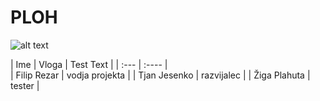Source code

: # PLOH


![alt text](PLOH.jpg)

| Ime | Vloga | Test Text     |
| :---        | :----   |    
| Filip Rezar      | vodja projekta       |
| Tjan Jesenko  | razvijalec        | 
| Žiga Plahuta  | tester       | 

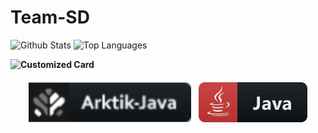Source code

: # Team-SD

 ![Github Stats](https://github-readme-stats.vercel.app/api?username=ArkSourcer&count_private=true&show_icons=true&include_all_commits=true&hide_border=true&count_private=true&theme=synthwave)
![Top Languages](https://github-readme-stats.vercel.app/api/top-langs/?username=ArkSourcer&show_icons=true&include_all_commits=true&hide_border=true&count_private=true&theme=dark&langs_count=10)
</details>

 <summary><b>

![Customized Card](https://github-readme-stats.vercel.app/api/pin?username=ArkSourcer\&repo=arktik-java\&title_color=fff\&icon_color=f9f9f9\&text_color=9f9f9f\&bg_color=151515)
 </b></summary>

<p align="center">
<img src="svg/t-part/Arktik-java.svg" alt="ark" style="vertical-align:top; margin:6px 4px">
<img src="svg/lang/java.svg" alt="java" style="vertical-align:top; margin:6px 4px">   
</p>
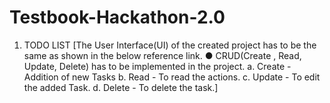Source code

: # Testbook-Hackathon-2.0
1. TODO LIST [The User Interface(UI) of the created project has to be the same as shown in the below reference link. ● CRUD(Create , Read, Update, Delete) has to be implemented in the project. a. Create - Addition of new Tasks b. Read - To read the actions. c. Update - To edit the added Task. d. Delete - To delete the task.]
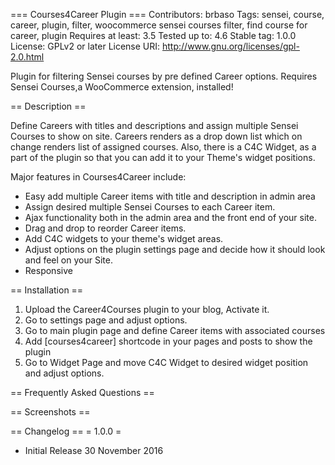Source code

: === Courses4Career Plugin ===
Contributors: brbaso
Tags: sensei, course, career, plugin, filter, woocommerce sensei courses filter, find course for career, plugin
Requires at least: 3.5
Tested up to: 4.6
Stable tag: 1.0.0
License: GPLv2 or later
License URI: http://www.gnu.org/licenses/gpl-2.0.html

Plugin for filtering Sensei courses by pre defined Career options. Requires Sensei Courses,a WooCommerce extension, installed!

== Description ==

Define Careers with titles and descriptions and assign multiple Sensei Courses to show on site. Careers renders as a drop down list which on change renders list of assigned courses. Also, there is a C4C Widget, as a part of the plugin so that you can add it to your Theme's widget positions.


Major features in Courses4Career include:

* Easy add multiple Career items with title and description in admin area
* Assign desired multiple Sensei Courses to each Career item.
* Ajax functionality both in the admin area and the front end of your site.
* Drag and drop to reorder Career items.
* Add C4C widgets to your theme's widget areas.
* Adjust options on the plugin settings page and decide how it should look and feel on your Site.
* Responsive


== Installation ==

1. Upload the Career4Courses plugin to your blog, Activate it.
2. Go to settings page and adjust options.
3. Go to main plugin page and define Career items with associated courses
3. Add [courses4career] shortcode in your pages and posts to show the plugin
2. Go to Widget Page and move C4C Widget to desired widget position and adjust options.

== Frequently Asked Questions ==


== Screenshots ==


== Changelog ==
= 1.0.0 =
* Initial Release 30 November 2016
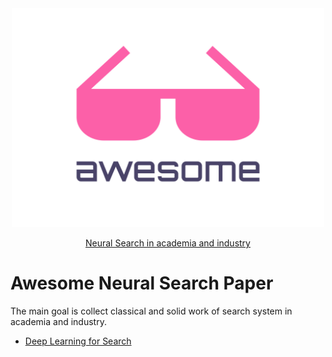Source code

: <div align="center">
	<img width="500" height="350" src="logo.svg" alt="Awesome">
	<br>
  <p>
    <a href="https://github.com/willard-yuan/awesome-cbir-papers">Neural Search in academia and industry</a>
  </p>
</div>

# Awesome Neural Search Paper

The main goal is collect classical and solid work of search system in academia and industry.

- [Deep Learning for Search](https://b-ok.global/book/5010610/f31bc3?regionChanged=&redirect=12064592)
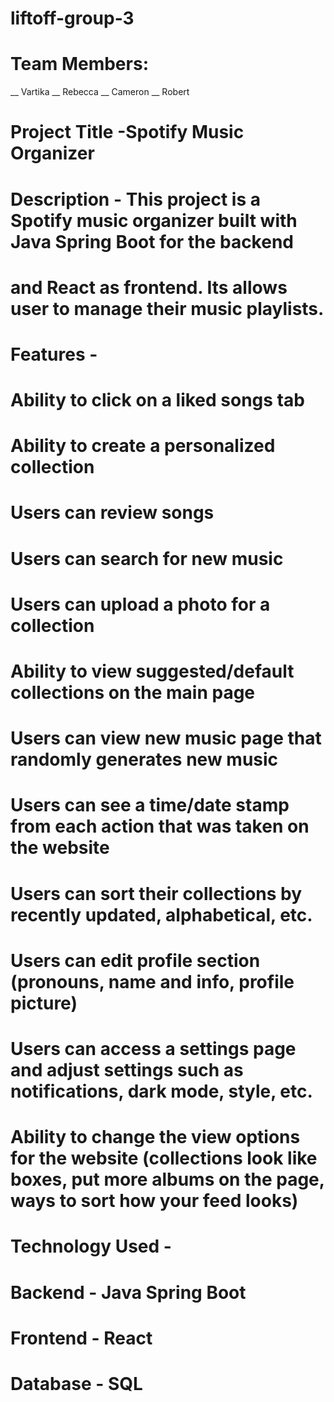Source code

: # liftoff-group-3

# Team Members:
__ Vartika
__ Rebecca
__ Cameron
__ Robert

# Project Title -Spotify Music Organizer
# Description -  This project is a Spotify music organizer built with Java Spring Boot for the backend
#                and React as frontend. Its allows user to manage their music playlists.
#

# Features - 
# Ability to click on a liked songs tab
# Ability to create a personalized collection
# Users can review songs
# Users can search for new music
# Users can upload a photo for a collection
# Ability to view suggested/default collections on the main page
# Users can view new music page that randomly generates new music
# Users can see a time/date stamp from each action that was taken on the website
# Users can sort their collections by recently updated, alphabetical, etc.
# Users can edit profile section (pronouns, name and info, profile picture)
# Users can access a settings page and adjust settings such as notifications, dark mode, style, etc.
# Ability to change the view options for the website (collections look like boxes, put more albums on the page, ways to sort how your feed looks) 

# Technology Used - 
# Backend - Java Spring Boot
# Frontend - React
# Database - SQL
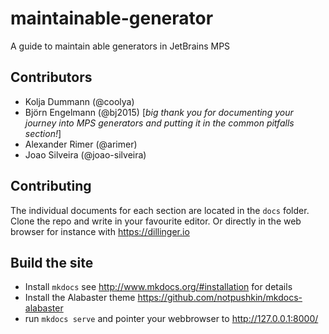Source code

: # maintainable-generator
A guide to maintain able generators in JetBrains MPS

## Contributors 
- Kolja Dummann (@coolya)
- Björn Engelmann (@bj2015) [*big thank you for documenting your journey into MPS generators and putting it in the common pitfalls section!*]
- Alexander Rimer (@arimer)
- Joao Silveira (@joao-silveira)
## Contributing
The individual documents for each section are located in the `docs` folder. Clone the repo and write in your favourite editor. Or directly in the web browser for instance with https://dillinger.io 
## Build the site
- Install `mkdocs` see http://www.mkdocs.org/#installation for details
- Install the Alabaster theme https://github.com/notpushkin/mkdocs-alabaster
- run `mkdocs serve` and pointer your webbrowser to http://127.0.0.1:8000/
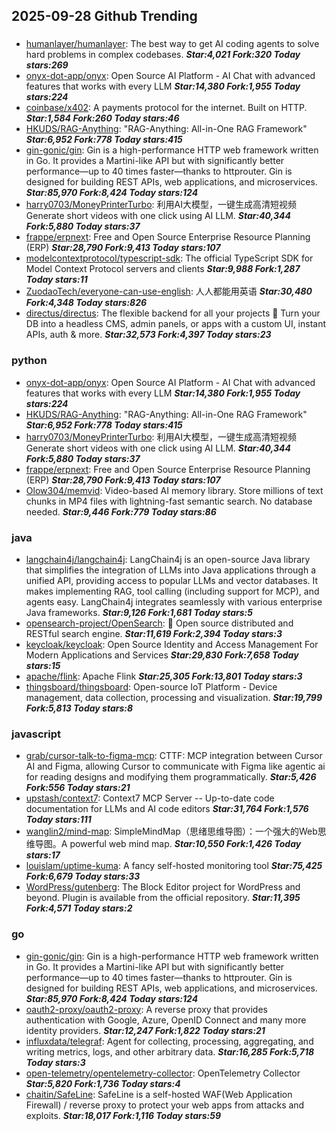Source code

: ## 2025-09-28 Github Trending

### 
* [humanlayer/humanlayer](https://github.com/humanlayer/humanlayer): The best way to get AI coding agents to solve hard problems in complex codebases. ***Star:4,021 Fork:320 Today stars:269***
* [onyx-dot-app/onyx](https://github.com/onyx-dot-app/onyx): Open Source AI Platform - AI Chat with advanced features that works with every LLM ***Star:14,380 Fork:1,955 Today stars:224***
* [coinbase/x402](https://github.com/coinbase/x402): A payments protocol for the internet. Built on HTTP. ***Star:1,584 Fork:260 Today stars:46***
* [HKUDS/RAG-Anything](https://github.com/HKUDS/RAG-Anything): "RAG-Anything: All-in-One RAG Framework" ***Star:6,952 Fork:778 Today stars:415***
* [gin-gonic/gin](https://github.com/gin-gonic/gin): Gin is a high-performance HTTP web framework written in Go. It provides a Martini-like API but with significantly better performance—up to 40 times faster—thanks to httprouter. Gin is designed for building REST APIs, web applications, and microservices. ***Star:85,970 Fork:8,424 Today stars:124***
* [harry0703/MoneyPrinterTurbo](https://github.com/harry0703/MoneyPrinterTurbo): 利用AI大模型，一键生成高清短视频 Generate short videos with one click using AI LLM. ***Star:40,344 Fork:5,880 Today stars:37***
* [frappe/erpnext](https://github.com/frappe/erpnext): Free and Open Source Enterprise Resource Planning (ERP) ***Star:28,790 Fork:9,413 Today stars:107***
* [modelcontextprotocol/typescript-sdk](https://github.com/modelcontextprotocol/typescript-sdk): The official TypeScript SDK for Model Context Protocol servers and clients ***Star:9,988 Fork:1,287 Today stars:11***
* [ZuodaoTech/everyone-can-use-english](https://github.com/ZuodaoTech/everyone-can-use-english): 人人都能用英语 ***Star:30,480 Fork:4,348 Today stars:826***
* [directus/directus](https://github.com/directus/directus): The flexible backend for all your projects 🐰 Turn your DB into a headless CMS, admin panels, or apps with a custom UI, instant APIs, auth & more. ***Star:32,573 Fork:4,397 Today stars:23***

### python
* [onyx-dot-app/onyx](https://github.com/onyx-dot-app/onyx): Open Source AI Platform - AI Chat with advanced features that works with every LLM ***Star:14,380 Fork:1,955 Today stars:224***
* [HKUDS/RAG-Anything](https://github.com/HKUDS/RAG-Anything): "RAG-Anything: All-in-One RAG Framework" ***Star:6,952 Fork:778 Today stars:415***
* [harry0703/MoneyPrinterTurbo](https://github.com/harry0703/MoneyPrinterTurbo): 利用AI大模型，一键生成高清短视频 Generate short videos with one click using AI LLM. ***Star:40,344 Fork:5,880 Today stars:37***
* [frappe/erpnext](https://github.com/frappe/erpnext): Free and Open Source Enterprise Resource Planning (ERP) ***Star:28,790 Fork:9,413 Today stars:107***
* [Olow304/memvid](https://github.com/Olow304/memvid): Video-based AI memory library. Store millions of text chunks in MP4 files with lightning-fast semantic search. No database needed. ***Star:9,446 Fork:779 Today stars:86***

### java
* [langchain4j/langchain4j](https://github.com/langchain4j/langchain4j): LangChain4j is an open-source Java library that simplifies the integration of LLMs into Java applications through a unified API, providing access to popular LLMs and vector databases. It makes implementing RAG, tool calling (including support for MCP), and agents easy. LangChain4j integrates seamlessly with various enterprise Java frameworks. ***Star:9,126 Fork:1,681 Today stars:5***
* [opensearch-project/OpenSearch](https://github.com/opensearch-project/OpenSearch): 🔎 Open source distributed and RESTful search engine. ***Star:11,619 Fork:2,394 Today stars:3***
* [keycloak/keycloak](https://github.com/keycloak/keycloak): Open Source Identity and Access Management For Modern Applications and Services ***Star:29,830 Fork:7,658 Today stars:15***
* [apache/flink](https://github.com/apache/flink): Apache Flink ***Star:25,305 Fork:13,801 Today stars:3***
* [thingsboard/thingsboard](https://github.com/thingsboard/thingsboard): Open-source IoT Platform - Device management, data collection, processing and visualization. ***Star:19,799 Fork:5,813 Today stars:8***

### javascript
* [grab/cursor-talk-to-figma-mcp](https://github.com/grab/cursor-talk-to-figma-mcp): CTTF: MCP integration between Cursor AI and Figma, allowing Cursor to communicate with Figma like agentic ai for reading designs and modifying them programmatically. ***Star:5,426 Fork:556 Today stars:21***
* [upstash/context7](https://github.com/upstash/context7): Context7 MCP Server -- Up-to-date code documentation for LLMs and AI code editors ***Star:31,764 Fork:1,576 Today stars:111***
* [wanglin2/mind-map](https://github.com/wanglin2/mind-map): SimpleMindMap（思绪思维导图）：一个强大的Web思维导图。A powerful web mind map. ***Star:10,550 Fork:1,426 Today stars:17***
* [louislam/uptime-kuma](https://github.com/louislam/uptime-kuma): A fancy self-hosted monitoring tool ***Star:75,425 Fork:6,679 Today stars:33***
* [WordPress/gutenberg](https://github.com/WordPress/gutenberg): The Block Editor project for WordPress and beyond. Plugin is available from the official repository. ***Star:11,395 Fork:4,571 Today stars:2***

### go
* [gin-gonic/gin](https://github.com/gin-gonic/gin): Gin is a high-performance HTTP web framework written in Go. It provides a Martini-like API but with significantly better performance—up to 40 times faster—thanks to httprouter. Gin is designed for building REST APIs, web applications, and microservices. ***Star:85,970 Fork:8,424 Today stars:124***
* [oauth2-proxy/oauth2-proxy](https://github.com/oauth2-proxy/oauth2-proxy): A reverse proxy that provides authentication with Google, Azure, OpenID Connect and many more identity providers. ***Star:12,247 Fork:1,822 Today stars:21***
* [influxdata/telegraf](https://github.com/influxdata/telegraf): Agent for collecting, processing, aggregating, and writing metrics, logs, and other arbitrary data. ***Star:16,285 Fork:5,718 Today stars:3***
* [open-telemetry/opentelemetry-collector](https://github.com/open-telemetry/opentelemetry-collector): OpenTelemetry Collector ***Star:5,820 Fork:1,736 Today stars:4***
* [chaitin/SafeLine](https://github.com/chaitin/SafeLine): SafeLine is a self-hosted WAF(Web Application Firewall) / reverse proxy to protect your web apps from attacks and exploits. ***Star:18,017 Fork:1,116 Today stars:59***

+ + +

◆ Exercise objective
For the word "sort", count the lines in the records that contain it. Give the number and no other words.

◆ The completed task
2